A distanza di otto mesi, è abbastanza acclarato che il massimo beneficiario di quel patto con lo storico avversario ridotto all’asfissia politica sia stato Renzi. Tant’è vero che l’effetto dura ancora, se si guarda alle curve dei sondaggi, alle analisi sul Pd catch-all-party e all’attualità più stretta: Berlusconi che interviene di persona per rassicurare i suoi dell’intenzione di rimanere in campo, e coerentemente lascia aperta la porta alla revisione del patto sull’Italicum.
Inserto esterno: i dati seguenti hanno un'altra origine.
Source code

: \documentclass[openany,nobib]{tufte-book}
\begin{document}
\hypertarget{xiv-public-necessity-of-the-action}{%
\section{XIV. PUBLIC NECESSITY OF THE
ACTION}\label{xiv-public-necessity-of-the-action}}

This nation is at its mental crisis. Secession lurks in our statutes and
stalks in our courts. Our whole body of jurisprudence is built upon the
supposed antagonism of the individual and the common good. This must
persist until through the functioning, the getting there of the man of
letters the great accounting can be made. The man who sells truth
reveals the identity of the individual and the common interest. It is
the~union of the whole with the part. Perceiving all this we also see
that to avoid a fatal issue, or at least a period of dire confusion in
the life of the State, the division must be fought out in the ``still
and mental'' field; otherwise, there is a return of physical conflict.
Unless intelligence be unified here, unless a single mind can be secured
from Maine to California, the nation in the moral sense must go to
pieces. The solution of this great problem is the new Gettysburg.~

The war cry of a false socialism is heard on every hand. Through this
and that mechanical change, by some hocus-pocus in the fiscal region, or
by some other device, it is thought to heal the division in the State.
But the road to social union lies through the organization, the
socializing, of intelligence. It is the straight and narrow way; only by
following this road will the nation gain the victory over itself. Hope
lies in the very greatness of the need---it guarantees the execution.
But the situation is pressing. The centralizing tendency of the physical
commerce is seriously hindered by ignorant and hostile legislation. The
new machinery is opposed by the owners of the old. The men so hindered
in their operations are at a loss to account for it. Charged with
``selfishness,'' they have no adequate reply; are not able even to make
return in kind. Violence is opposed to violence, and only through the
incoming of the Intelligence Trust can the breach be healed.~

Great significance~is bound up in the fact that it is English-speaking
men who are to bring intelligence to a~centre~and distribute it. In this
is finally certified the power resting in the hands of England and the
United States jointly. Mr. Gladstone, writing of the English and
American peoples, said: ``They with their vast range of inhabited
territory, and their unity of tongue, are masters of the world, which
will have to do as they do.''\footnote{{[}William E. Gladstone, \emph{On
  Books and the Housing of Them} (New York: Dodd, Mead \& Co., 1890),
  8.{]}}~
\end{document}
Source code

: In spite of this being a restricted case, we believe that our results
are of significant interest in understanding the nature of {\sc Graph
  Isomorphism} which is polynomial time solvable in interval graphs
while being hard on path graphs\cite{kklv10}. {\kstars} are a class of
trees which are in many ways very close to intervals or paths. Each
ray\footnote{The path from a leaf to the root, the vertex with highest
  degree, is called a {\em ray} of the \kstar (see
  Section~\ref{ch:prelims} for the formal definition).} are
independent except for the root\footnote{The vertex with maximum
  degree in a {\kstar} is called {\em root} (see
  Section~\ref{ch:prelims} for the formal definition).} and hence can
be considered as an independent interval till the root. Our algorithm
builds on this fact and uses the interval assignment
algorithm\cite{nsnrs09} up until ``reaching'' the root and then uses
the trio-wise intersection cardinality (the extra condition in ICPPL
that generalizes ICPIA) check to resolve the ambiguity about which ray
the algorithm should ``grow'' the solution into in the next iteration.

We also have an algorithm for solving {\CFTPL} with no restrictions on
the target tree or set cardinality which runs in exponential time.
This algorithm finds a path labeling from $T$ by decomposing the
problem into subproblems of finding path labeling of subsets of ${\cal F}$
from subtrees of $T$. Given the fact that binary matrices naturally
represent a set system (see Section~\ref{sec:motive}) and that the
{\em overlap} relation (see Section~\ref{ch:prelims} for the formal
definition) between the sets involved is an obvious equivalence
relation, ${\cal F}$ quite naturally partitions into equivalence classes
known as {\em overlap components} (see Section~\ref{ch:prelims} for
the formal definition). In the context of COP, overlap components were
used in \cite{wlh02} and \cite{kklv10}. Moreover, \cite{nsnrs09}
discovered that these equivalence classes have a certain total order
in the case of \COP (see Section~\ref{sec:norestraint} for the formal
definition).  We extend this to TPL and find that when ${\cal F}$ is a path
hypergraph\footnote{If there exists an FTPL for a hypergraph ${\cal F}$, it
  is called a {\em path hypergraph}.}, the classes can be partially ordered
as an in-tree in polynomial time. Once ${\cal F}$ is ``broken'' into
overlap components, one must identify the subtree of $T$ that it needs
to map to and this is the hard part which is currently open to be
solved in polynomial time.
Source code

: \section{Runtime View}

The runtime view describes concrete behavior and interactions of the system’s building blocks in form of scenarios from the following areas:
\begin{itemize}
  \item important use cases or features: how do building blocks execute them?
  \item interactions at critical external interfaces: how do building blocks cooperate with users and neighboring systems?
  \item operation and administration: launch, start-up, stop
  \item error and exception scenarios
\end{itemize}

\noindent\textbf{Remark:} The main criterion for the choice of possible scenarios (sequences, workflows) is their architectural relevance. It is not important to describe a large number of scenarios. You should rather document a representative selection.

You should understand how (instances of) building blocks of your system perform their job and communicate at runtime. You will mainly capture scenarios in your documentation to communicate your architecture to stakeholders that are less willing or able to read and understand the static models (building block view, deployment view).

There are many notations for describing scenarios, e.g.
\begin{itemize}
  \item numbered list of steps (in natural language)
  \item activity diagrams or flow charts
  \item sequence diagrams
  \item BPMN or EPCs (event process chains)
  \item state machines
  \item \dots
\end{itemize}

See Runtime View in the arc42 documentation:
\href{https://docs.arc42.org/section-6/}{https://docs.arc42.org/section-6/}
Un eventuale rilancio della leadership berlusconiana si sposa in effetti più con un sistema che forzi alla riunificazioni delle sigle ora disperse che alla ricostruzione di una coalizione che per Forza Italia implicherebbe cessioni d’ogni tipo.
Per ora siamo ancora alla teoria politologica, il dossier sulla legge elettorale s’è appena riaperto. E guarda caso, nelle stesse ore, Renzi e i suoi intraprendono un’altra manovra tattica con effetto sorpresa. Su un altro tavolo, e ovviamente obbligati da una situazione di necessità (l’incapacità delle camere di nominare i giudici costituzionali), eppure torna la costante di prima. Perché anche in questo caso l’interlocutore è un avversario acerrimo preso in un momento di difficoltà: Cinquestelle scosso da tensioni causate soprattutto dalla autoemarginazione parlamentare.
A Grillo (e a Di Maio) Renzi offre la possibilità di giocare una partita, al limite portando a casa il risultato di aver affondato nomine duramente avversate. Bene per M5S adesso, se sapranno cogliere l’attimo. Meglio per Renzi in prospettiva, se potrà far balenare a Forza Italia il pericolo di un capovolgimento di fronte e di sistema sulla riforma elettorale.
Probabilmente non ci sarà bisogno di usarli, intanto però i due forni sono accesi.